SMRs and AMRs

Wednesday, October 06, 2010

Truth about the public option momentarily emerges, quickly scampers back into hiding

By Glenn Greenwald
Salon.com

(updated below)

As I've noted before, the column of mine which produced the greatest level of hate mail and anger in the last year -- both in terms of intensity and quantity -- was this one from August, 2009, when I compiled the evidence strongly suggesting that the White House, despite Obama's multiple statements to the contrary, had secretly bargained away the public option with corporate interests early in the negotiation process and therefore did not intend to push for its inclusion in the final bill. That produced so much anger because it contradicted the central Democratic orthodoxy at the time that Obama -- as he claimed in public -- was trying as hard as he could to have a public option in the health care bill, but . . . gosh darn it, he was unfortunately stymied by his inability to get 60 votes for it, despite his best efforts (the fact that the health care bill ultimately passed via reconciliation, whereby the public option would have needed only 50 votes, was a separate issue).

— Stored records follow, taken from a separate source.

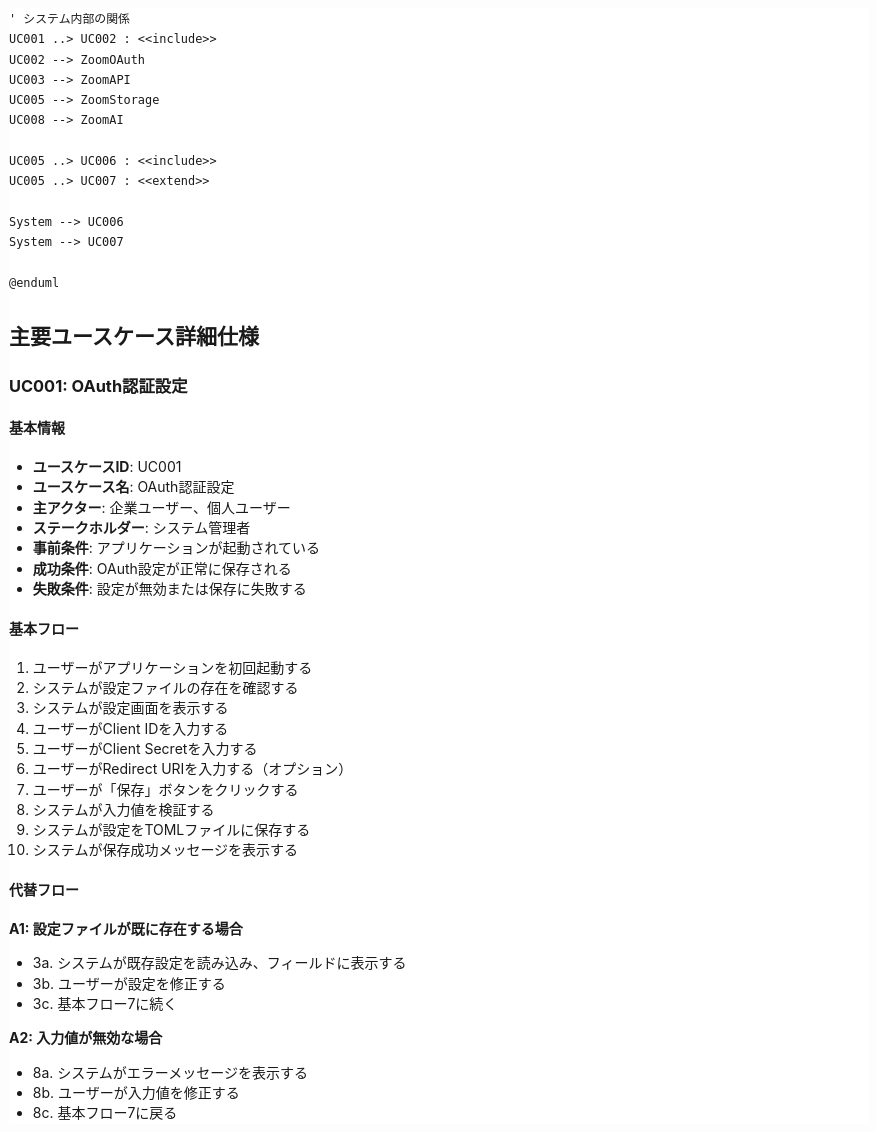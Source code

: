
 ```plantuml
' システム内部の関係
UC001 ..> UC002 : <<include>>
UC002 --> ZoomOAuth
UC003 --> ZoomAPI
UC005 --> ZoomStorage
UC008 --> ZoomAI

UC005 ..> UC006 : <<include>>
UC005 ..> UC007 : <<extend>>

System --> UC006
System --> UC007

@enduml
```

## 主要ユースケース詳細仕様

### UC001: OAuth認証設定

#### 基本情報
- **ユースケースID**: UC001
- **ユースケース名**: OAuth認証設定
- **主アクター**: 企業ユーザー、個人ユーザー
- **ステークホルダー**: システム管理者
- **事前条件**: アプリケーションが起動されている
- **成功条件**: OAuth設定が正常に保存される
- **失敗条件**: 設定が無効または保存に失敗する

#### 基本フロー
1. ユーザーがアプリケーションを初回起動する
2. システムが設定ファイルの存在を確認する
3. システムが設定画面を表示する
4. ユーザーがClient IDを入力する
5. ユーザーがClient Secretを入力する
6. ユーザーがRedirect URIを入力する（オプション）
7. ユーザーが「保存」ボタンをクリックする
8. システムが入力値を検証する
9. システムが設定をTOMLファイルに保存する
10. システムが保存成功メッセージを表示する

#### 代替フロー
**A1: 設定ファイルが既に存在する場合**
- 3a. システムが既存設定を読み込み、フィールドに表示する
- 3b. ユーザーが設定を修正する
- 3c. 基本フロー7に続く

**A2: 入力値が無効な場合**
- 8a. システムがエラーメッセージを表示する
- 8b. ユーザーが入力値を修正する
- 8c. 基本フロー7に戻る
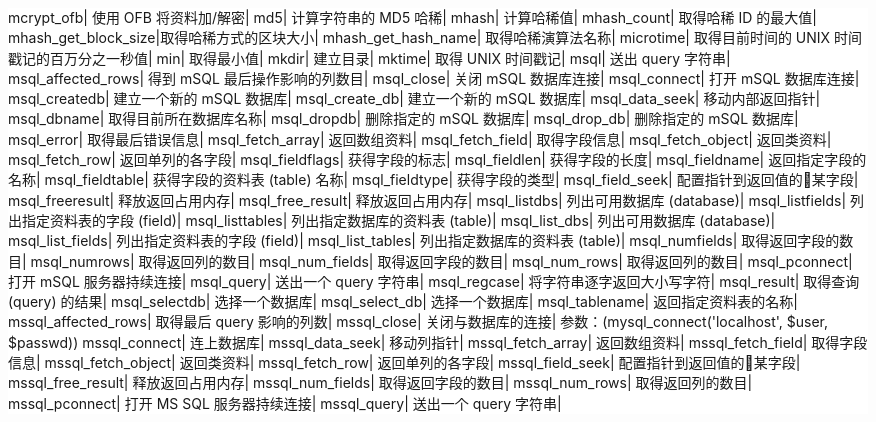 mcrypt_ofb|          使用 OFB 将资料加/解密|
md5|                 计算字符串的 MD5 哈稀|
mhash|               计算哈稀值|
mhash_count|         取得哈稀 ID 的最大值|
mhash_get_block_size|取得哈稀方式的区块大小|
mhash_get_hash_name| 取得哈稀演算法名称|
microtime|           取得目前时间的 UNIX 时间戳记的百万分之一秒值|
min|                 取得最小值|
mkdir|               建立目录|
mktime|              取得 UNIX 时间戳记|
msql|                送出 query 字符串|
msql_affected_rows|  得到 mSQL 最后操作影响的列数目|
msql_close|          关闭 mSQL 数据库连接|
msql_connect|        打开 mSQL 数据库连接|
msql_createdb|       建立一个新的 mSQL 数据库|
msql_create_db|      建立一个新的 mSQL 数据库|
msql_data_seek|      移动内部返回指针|
msql_dbname|         取得目前所在数据库名称|
msql_dropdb|         删除指定的 mSQL 数据库|
msql_drop_db|        删除指定的 mSQL 数据库|
msql_error|          取得最后错误信息|
msql_fetch_array|    返回数组资料|
msql_fetch_field|    取得字段信息|
msql_fetch_object|   返回类资料|
msql_fetch_row|      返回单列的各字段|
msql_fieldflags|     获得字段的标志|
msql_fieldlen|       获得字段的长度|
msql_fieldname|      返回指定字段的名称|
msql_fieldtable|     获得字段的资料表 (table) 名称|
msql_fieldtype|      获得字段的类型|
msql_field_seek|     配置指针到返回值的某字段|
msql_freeresult|     释放返回占用内存|
msql_free_result|    释放返回占用内存|
msql_listdbs|        列出可用数据库 (database)|
msql_listfields|     列出指定资料表的字段 (field)|
msql_listtables|     列出指定数据库的资料表 (table)|
msql_list_dbs|       列出可用数据库 (database)|
msql_list_fields|    列出指定资料表的字段 (field)|
msql_list_tables|    列出指定数据库的资料表 (table)|
msql_numfields|      取得返回字段的数目|
msql_numrows|        取得返回列的数目|
msql_num_fields|     取得返回字段的数目|
msql_num_rows|       取得返回列的数目|
msql_pconnect|       打开 mSQL 服务器持续连接|
msql_query|          送出一个 query 字符串|
msql_regcase|        将字符串逐字返回大小写字符|
msql_result|         取得查询 (query) 的结果|
msql_selectdb|       选择一个数据库|
msql_select_db|      选择一个数据库|
msql_tablename|      返回指定资料表的名称|
mssql_affected_rows| 取得最后 query 影响的列数|
mssql_close|         关闭与数据库的连接|       参数：(mysql_connect('localhost', $user, $passwd))
mssql_connect|       连上数据库|
mssql_data_seek|     移动列指针|
mssql_fetch_array|   返回数组资料|
mssql_fetch_field|   取得字段信息|
mssql_fetch_object|  返回类资料|
mssql_fetch_row|     返回单列的各字段|
mssql_field_seek|    配置指针到返回值的某字段|
mssql_free_result|   释放返回占用内存|
mssql_num_fields|    取得返回字段的数目|
mssql_num_rows|      取得返回列的数目|
mssql_pconnect|      打开 MS SQL 服务器持续连接|
mssql_query|         送出一个 query 字符串|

Illustrative of the backlash was this post from The New Republic's Jonathan Chait:
I don't agree with Greenwald's positions on foreign policy and civil liberties, but he does have a valid beef with Obama in these areas. But when he insists that Obama secretly opposed the public option and has never wanted more stimulus, in the face of overwhelming evidence that the administration pushed the Senate as far left as it would go on those bills, he is revealing himself as a fanatic.
At the time Chait wrote that, there was already ample evidence that the White House had, in fact, secretly negotiated away the public option early on in the process, including confirmation from a New York Times reporter of the existence of such a deal, as well the fact that Russ Feingold said as clearly as he could that the reason there was no public option in the final bill was because the White House never pushed for it, because the final bill -- without the public option -- was the "legislation that the president wanted in the first place."